Assertion in XmlElement::XmlAttributeNode::XmlAttributeNode() is not standards compliant


#1

I've an application in the works that's user-data driven, where this data is poured into an XML file, generated by ValueTrees. While testing, I'm getting an assertion in the attribute node creation. This is due to the assertion incorrectly assuming that only few symbols are valid, and ASCII letters and digits.

In reality, XML attribute names are more complicated and open than that: there's a much broader range of legal codepoints, and the standard has a specific set of rules and restrictions for setting up the name. See here for more details: http://www.w3.org/TR/2008/REC-xml-20081126/#sec-common-syn

Seeing that the information I'm dealing with can be multilingual, I'm open to suggestions that don't involve disabling assertions or hacking the code (which is unreasonable in a multi-person team, even with a fork).


Here's an attempt at summarising the rules:

A name cannot start with:

  • Any case combination of the word "XML"

The attribute name can start with the following list below. JUCE accepts starting with a dash or [0-9], which is incorrect. See the next list.

  • ":"
  • "_"
  • [A-Z]
  • [a-z]
  • [#xC0-#xD6]
  • [#xD8-#xF6]
  • [#xF8-#x2FF]
  • [#x370-#x37D]
  • [#x37F-#x1FFF]
  • [#x200C-#x200D]
  • [#x2070-#x218F]
  • [#x2C00-#x2FEF]
  • [#x3001-#xD7FF]
  • [#xF900-#xFDCF]
  • [#xFDF0-#xFFFD]
  • [#x10000-#xEFFFF]

Any subsequent codepoints in the name can be whatever is listed above, and additionally:

  • "-"
  • "."
  • [0-9]
  • [#xB7]
  • [#x0300-#x036F]
  • [#x203F-#x2040]

#2

Maybe https://github.com/julianstorer/JUCE/blob/master/modules/juce_core/xml/juce_XmlElement.cpp#L51   could be extended and used in the attribute name.

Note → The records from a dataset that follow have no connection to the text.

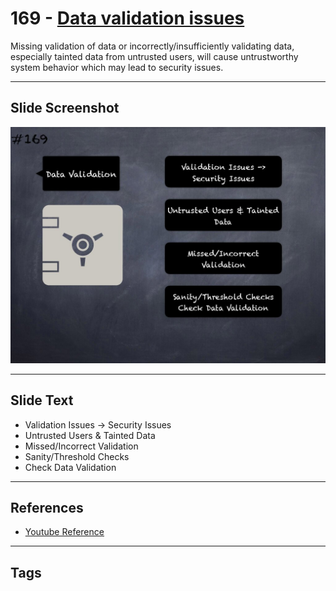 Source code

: # 169 - [Data validation issues](Data%20validation%20issues.md)
Missing validation of data or incorrectly/insufficiently validating data, especially tainted data from untrusted users, will cause untrustworthy system behavior which may lead to security issues.
___
## Slide Screenshot
![0169.jpg](../../images/5.%20Pitfalls%20and%20Best%20Practices%20201/169.jpg)
___
## Slide Text
- Validation Issues -> Security Issues
- Untrusted Users & Tainted Data
- Missed/Incorrect Validation
- Sanity/Threshold Checks
- Check Data Validation
___
## References
- [Youtube Reference](https://youtu.be/IVbEIbIpWUY?t=535)
___
## Tags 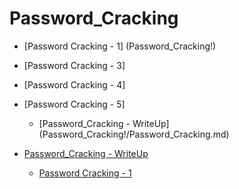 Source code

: # Password_Cracking

- [Password Cracking - 1] (Password_Cracking!)
- [Password Cracking - 3] 
- [Password Cracking - 4] 
- [Password Cracking - 5] 
    + [Password_Cracking - WriteUp] (Password_Cracking!/Password_Cracking.md)

- [Password_Cracking - WriteUp](Password_Cracking!/Password_Cracking.md)
    + [Password Cracking - 1](Password_Cracking!\Password-Cracking_1\solve_1.md)
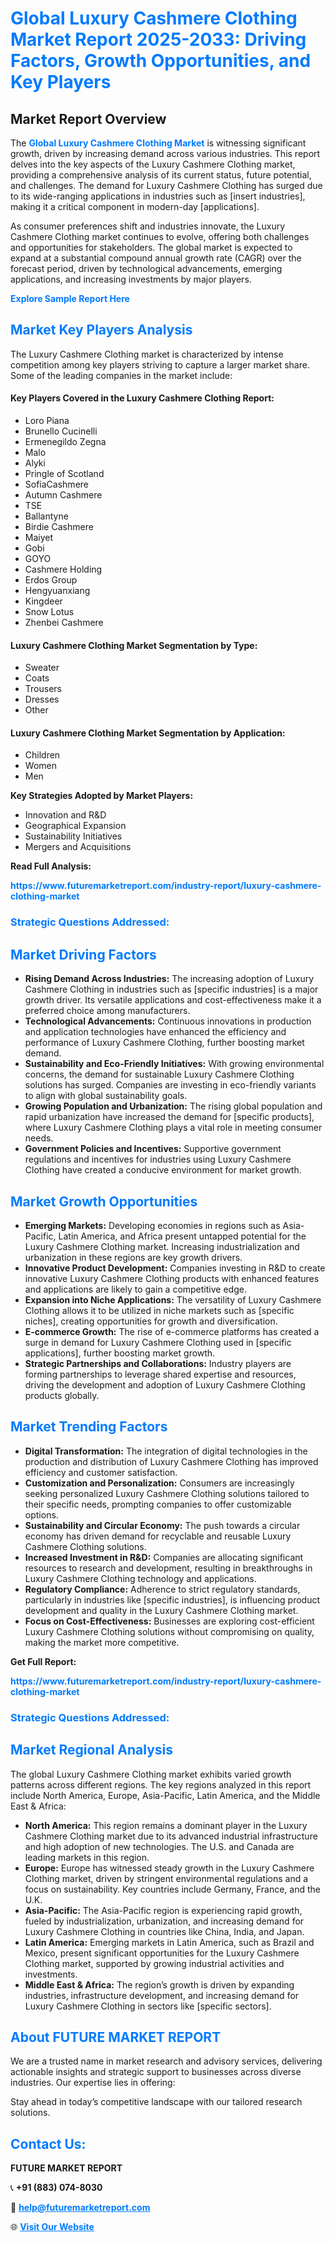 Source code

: <h1 style="color: #007BFF;">Global Luxury Cashmere Clothing Market Report 2025-2033: Driving Factors, Growth Opportunities, and Key Players</h1>

<section id="overview">
<h2>Market Report Overview</h2>
<p>The <a href="https://www.futuremarketreport.com/industry-report/luxury-cashmere-clothing-market" style="color: #007BFF; text-decoration: none;"><strong>Global Luxury Cashmere Clothing Market</strong></a> is witnessing significant growth, driven by increasing demand across various industries. This report delves into the key aspects of the Luxury Cashmere Clothing market, providing a comprehensive analysis of its current status, future potential, and challenges. The demand for Luxury Cashmere Clothing has surged due to its wide-ranging applications in industries such as [insert industries], making it a critical component in modern-day [applications].</p>
<p>As consumer preferences shift and industries innovate, the Luxury Cashmere Clothing market continues to evolve, offering both challenges and opportunities for stakeholders. The global market is expected to expand at a substantial compound annual growth rate (CAGR) over the forecast period, driven by technological advancements, emerging applications, and increasing investments by major players.</p>
</section>

<section id="overview">
<p><a href="https://www.futuremarketreport.com/request-sample/reportId=85831" style="color: #007BFF; text-decoration: none;"><strong>Explore Sample Report Here</strong></a></p>
</section>

<section id="key-players">
<h2 style="color: #007BFF;">Market Key Players Analysis</h2>
<p>The Luxury Cashmere Clothing market is characterized by intense competition among key players striving to capture a larger market share. Some of the leading companies in the market include:</p>
<h4>Key Players Covered in the Luxury Cashmere Clothing Report:</h4>
<ul><li>Loro Piana</li><li>Brunello Cucinelli</li><li>Ermenegildo Zegna</li><li>Malo</li><li>Alyki</li><li>Pringle of Scotland</li><li>SofiaCashmere</li><li>Autumn Cashmere</li><li>TSE</li><li>Ballantyne</li><li>Birdie Cashmere</li><li>Maiyet</li><li>Gobi</li><li>GOYO</li><li>Cashmere Holding</li><li>Erdos Group</li><li>Hengyuanxiang</li><li>Kingdeer</li><li>Snow Lotus</li><li>Zhenbei Cashmere</li></ul>
<h4>Luxury Cashmere Clothing Market Segmentation by Type:</h4>
<ul><li>Sweater</li><li>Coats</li><li>Trousers</li><li>Dresses</li><li>Other</li></ul>

<h4>Luxury Cashmere Clothing Market Segmentation by Application:</h4>
<ul><li>Children</li><li>Women</li><li>Men</li></ul>
<p><strong>Key Strategies Adopted by Market Players:</strong></p>
<ul>
<li>Innovation and R&D</li>
<li>Geographical Expansion</li>
<li>Sustainability Initiatives</li>
<li>Mergers and Acquisitions</li>
</ul>
</section>

<section>
<p><strong>Read Full Analysis: </strong></p><a href="https://www.futuremarketreport.com/industry-report/luxury-cashmere-clothing-market" style="color: #007BFF; text-decoration: none;"><strong>https://www.futuremarketreport.com/industry-report/luxury-cashmere-clothing-market</strong></a>
<h3 style="color: #007BFF;">Strategic Questions Addressed:</h3>
</section>

<section id="driving-factors">
<h2 style="color: #007BFF;">Market Driving Factors</h2>
<ul>
<li><strong>Rising Demand Across Industries:</strong> The increasing adoption of Luxury Cashmere Clothing in industries such as [specific industries] is a major growth driver. Its versatile applications and cost-effectiveness make it a preferred choice among manufacturers.</li>
<li><strong>Technological Advancements:</strong> Continuous innovations in production and application technologies have enhanced the efficiency and performance of Luxury Cashmere Clothing, further boosting market demand.</li>
<li><strong>Sustainability and Eco-Friendly Initiatives:</strong> With growing environmental concerns, the demand for sustainable Luxury Cashmere Clothing solutions has surged. Companies are investing in eco-friendly variants to align with global sustainability goals.</li>
<li><strong>Growing Population and Urbanization:</strong> The rising global population and rapid urbanization have increased the demand for [specific products], where Luxury Cashmere Clothing plays a vital role in meeting consumer needs.</li>
<li><strong>Government Policies and Incentives:</strong> Supportive government regulations and incentives for industries using Luxury Cashmere Clothing have created a conducive environment for market growth.</li>
</ul>
</section>

<section id="growth-opportunities">
<h2 style="color: #007BFF;">Market Growth Opportunities</h2>
<ul>
<li><strong>Emerging Markets:</strong> Developing economies in regions such as Asia-Pacific, Latin America, and Africa present untapped potential for the Luxury Cashmere Clothing market. Increasing industrialization and urbanization in these regions are key growth drivers.</li>
<li><strong>Innovative Product Development:</strong> Companies investing in R&D to create innovative Luxury Cashmere Clothing products with enhanced features and applications are likely to gain a competitive edge.</li>
<li><strong>Expansion into Niche Applications:</strong> The versatility of Luxury Cashmere Clothing allows it to be utilized in niche markets such as [specific niches], creating opportunities for growth and diversification.</li>
<li><strong>E-commerce Growth:</strong> The rise of e-commerce platforms has created a surge in demand for Luxury Cashmere Clothing used in [specific applications], further boosting market growth.</li>
<li><strong>Strategic Partnerships and Collaborations:</strong> Industry players are forming partnerships to leverage shared expertise and resources, driving the development and adoption of Luxury Cashmere Clothing products globally.</li>
</ul>
</section>

<section id="trending-factors">
<h2 style="color: #007BFF;">Market Trending Factors</h2>
<ul>
<li><strong>Digital Transformation:</strong> The integration of digital technologies in the production and distribution of Luxury Cashmere Clothing has improved efficiency and customer satisfaction.</li>
<li><strong>Customization and Personalization:</strong> Consumers are increasingly seeking personalized Luxury Cashmere Clothing solutions tailored to their specific needs, prompting companies to offer customizable options.</li>
<li><strong>Sustainability and Circular Economy:</strong> The push towards a circular economy has driven demand for recyclable and reusable Luxury Cashmere Clothing solutions.</li>
<li><strong>Increased Investment in R&D:</strong> Companies are allocating significant resources to research and development, resulting in breakthroughs in Luxury Cashmere Clothing technology and applications.</li>
<li><strong>Regulatory Compliance:</strong> Adherence to strict regulatory standards, particularly in industries like [specific industries], is influencing product development and quality in the Luxury Cashmere Clothing market.</li>
<li><strong>Focus on Cost-Effectiveness:</strong> Businesses are exploring cost-efficient Luxury Cashmere Clothing solutions without compromising on quality, making the market more competitive.</li>
</ul>
</section>

<section>
<p><strong>Get Full Report: </strong></p><a href="https://www.futuremarketreport.com/industry-report/luxury-cashmere-clothing-market" style="color: #007BFF; text-decoration: none;"><strong>https://www.futuremarketreport.com/industry-report/luxury-cashmere-clothing-market</strong></a>
<h3 style="color: #007BFF;">Strategic Questions Addressed:</h3>
</section>


<section id="regional-analysis">
<h2 style="color: #007BFF;">Market Regional Analysis</h2>
<p>The global Luxury Cashmere Clothing market exhibits varied growth patterns across different regions. The key regions analyzed in this report include North America, Europe, Asia-Pacific, Latin America, and the Middle East & Africa:</p>
<ul>
<li><strong>North America:</strong> This region remains a dominant player in the Luxury Cashmere Clothing market due to its advanced industrial infrastructure and high adoption of new technologies. The U.S. and Canada are leading markets in this region.</li>
<li><strong>Europe:</strong> Europe has witnessed steady growth in the Luxury Cashmere Clothing market, driven by stringent environmental regulations and a focus on sustainability. Key countries include Germany, France, and the U.K.</li>
<li><strong>Asia-Pacific:</strong> The Asia-Pacific region is experiencing rapid growth, fueled by industrialization, urbanization, and increasing demand for Luxury Cashmere Clothing in countries like China, India, and Japan.</li>
<li><strong>Latin America:</strong> Emerging markets in Latin America, such as Brazil and Mexico, present significant opportunities for the Luxury Cashmere Clothing market, supported by growing industrial activities and investments.</li>
<li><strong>Middle East & Africa:</strong> The region’s growth is driven by expanding industries, infrastructure development, and increasing demand for Luxury Cashmere Clothing in sectors like [specific sectors].</li>
</ul>
</section>

<footer>
<h2 style="color: #007BFF;">About FUTURE MARKET REPORT</h2>
<p>We are a trusted name in market research and advisory services, delivering actionable insights and strategic support to businesses across diverse industries. Our expertise lies in offering:</p>

<p>Stay ahead in today’s competitive landscape with our tailored research solutions.</p>

<h2 style="color: #007BFF;">Contact Us:</h2>
<p><strong>FUTURE MARKET REPORT</strong></p>
<p>📞 <strong>+91 (883) 074-8030</strong></p>
<p>📧 <strong><a href="mailto:help@futuremarketreport.com" style="color: #007BFF;">help@futuremarketreport.com</a></strong></p>
<p>🌐 <strong><a href="https://www.futuremarketreport.com/" style="color: #007BFF;">Visit Our Website</a></strong></p>
</footer>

The function could be tweaked in such a way that the subset of rules for one won't apply to the other.


Something like:

static void sanityCheckXmlName (const String& name, bool checkForTagRules = true)
{
    (void) name;
    (void) checkForTagRules;

    //Check all-encompassing rules here

    if (checkForTagRules)
        //Check tag name specific rules here
    else
        //Check attribute name specific rules here
}

#3

Thank you! We'll take a look at this and get a fix in soon.


#4

https://github.com/julianstorer/JUCE/commit/705e7f6110ec8901f5844542b701237a5062e667

Note that a valid name cannot start with any case combination of "xml": http://www.w3.org/TR/2008/REC-xml-20081126/#sec-common-syn

Names beginning with the string "xml", or with any string which would match (('X'|'x') ('M'|'m') ('L'|'l')), are reserved for standardization in this or future versions of this specification.

#5

You're quick!

This fix was mainly put in so that incorrect assertions (such as the one you were getting) did not trigger. Frankly, even if a name starts with XML, it'll probably be fine. If this is a problem for you too, let me know and I'll sort it. :)


#6

It's not a problem for me - and doubtfully anybody else anytime soon! Just wanted to point out the standard having a rule agaist doing that, is all.


#7

Got it, thanks very much for letting us know regardless :)